Intonation is Relative

I am constantly surprised at how differently I approach intonation practice than so many other people. I was in a flute choir rehearsal last week and the director was working on a passage where the intonation was not working. She was working on just 3 notes that a section had to play, D3-F3-D3. They got the first two notes going pretty well, but they could not come back to the second D3 from the F3. I made a remark to myself that the problem was not the notes themselves, it was that the descending interval was not the same size as the ascending interval. The flutist next to me heard and said something like “Wow, you really analyzed that on a different level!”

I do not have such great ears that I was hearing what each player was doing. It only makes sense that if they can play D3-F3 with and be in tune with each other and don’t get back to the D3 together, they have done something differently. The second D3 is different from the first and the second interval is a different size than the first.

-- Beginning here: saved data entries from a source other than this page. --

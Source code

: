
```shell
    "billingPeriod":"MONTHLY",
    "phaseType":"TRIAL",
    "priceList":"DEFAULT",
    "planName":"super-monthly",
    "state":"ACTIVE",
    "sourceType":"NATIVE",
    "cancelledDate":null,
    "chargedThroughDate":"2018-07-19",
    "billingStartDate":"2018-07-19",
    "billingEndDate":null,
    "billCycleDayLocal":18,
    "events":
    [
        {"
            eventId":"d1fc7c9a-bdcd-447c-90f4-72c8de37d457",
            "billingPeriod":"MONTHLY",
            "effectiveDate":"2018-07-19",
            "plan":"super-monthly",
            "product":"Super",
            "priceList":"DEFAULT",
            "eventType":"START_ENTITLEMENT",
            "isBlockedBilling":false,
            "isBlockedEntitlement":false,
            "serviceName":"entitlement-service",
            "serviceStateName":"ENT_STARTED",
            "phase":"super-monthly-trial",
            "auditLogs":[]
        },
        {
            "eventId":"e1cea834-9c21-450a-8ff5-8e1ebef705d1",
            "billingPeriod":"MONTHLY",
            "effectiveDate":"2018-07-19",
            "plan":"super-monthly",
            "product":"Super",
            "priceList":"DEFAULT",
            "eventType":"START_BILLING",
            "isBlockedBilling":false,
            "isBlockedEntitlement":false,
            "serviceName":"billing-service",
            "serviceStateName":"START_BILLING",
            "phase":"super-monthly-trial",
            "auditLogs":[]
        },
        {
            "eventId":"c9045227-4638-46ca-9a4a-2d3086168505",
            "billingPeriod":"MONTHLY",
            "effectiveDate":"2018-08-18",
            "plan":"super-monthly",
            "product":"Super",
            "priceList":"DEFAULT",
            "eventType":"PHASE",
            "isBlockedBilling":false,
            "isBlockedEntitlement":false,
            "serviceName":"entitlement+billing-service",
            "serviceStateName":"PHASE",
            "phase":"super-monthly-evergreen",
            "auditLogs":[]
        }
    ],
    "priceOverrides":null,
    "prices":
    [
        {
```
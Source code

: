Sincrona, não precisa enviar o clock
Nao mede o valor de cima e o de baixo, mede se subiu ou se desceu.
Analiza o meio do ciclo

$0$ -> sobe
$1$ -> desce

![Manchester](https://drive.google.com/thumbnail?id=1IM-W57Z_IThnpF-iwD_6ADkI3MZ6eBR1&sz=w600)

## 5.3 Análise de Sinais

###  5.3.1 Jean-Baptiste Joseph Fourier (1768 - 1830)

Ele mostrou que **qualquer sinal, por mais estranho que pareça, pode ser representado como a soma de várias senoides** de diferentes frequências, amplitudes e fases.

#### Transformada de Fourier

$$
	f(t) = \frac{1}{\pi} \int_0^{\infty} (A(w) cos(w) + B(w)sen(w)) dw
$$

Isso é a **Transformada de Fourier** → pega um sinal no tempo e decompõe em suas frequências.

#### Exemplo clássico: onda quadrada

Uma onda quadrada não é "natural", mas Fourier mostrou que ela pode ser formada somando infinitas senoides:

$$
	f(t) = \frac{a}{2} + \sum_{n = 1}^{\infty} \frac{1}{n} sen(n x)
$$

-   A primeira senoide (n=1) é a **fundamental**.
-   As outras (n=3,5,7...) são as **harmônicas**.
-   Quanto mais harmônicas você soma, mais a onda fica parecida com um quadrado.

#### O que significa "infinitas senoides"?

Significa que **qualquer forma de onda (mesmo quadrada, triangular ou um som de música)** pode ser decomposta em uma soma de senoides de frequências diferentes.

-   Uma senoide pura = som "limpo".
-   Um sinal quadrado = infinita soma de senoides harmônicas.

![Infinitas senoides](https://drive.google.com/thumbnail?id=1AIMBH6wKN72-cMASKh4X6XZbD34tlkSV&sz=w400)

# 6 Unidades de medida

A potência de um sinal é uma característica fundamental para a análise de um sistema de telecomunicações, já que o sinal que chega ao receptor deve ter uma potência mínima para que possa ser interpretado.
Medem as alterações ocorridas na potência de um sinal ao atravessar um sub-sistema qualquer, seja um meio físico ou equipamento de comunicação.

To me, this is part of learning to play in tune, not so much that the individual notes are at the ‘correct’ frequency, but that the intervals are the proper size. Start by not stretching the octaves, don’t go sharper as you ascend or flatter as you descend. All D’s are proportional to each other, make them sound that way. Same for all E’s, F’s, C#’s, etc. So simple, so difficult, and so necessary. If the director had told the section to play the second D3 the same as the first, it could have been a much simpler fix, rather than saying ‘you are sharp and you are flat’ etc. Intonation is relative. Start from note and tune every other note in relation to that one.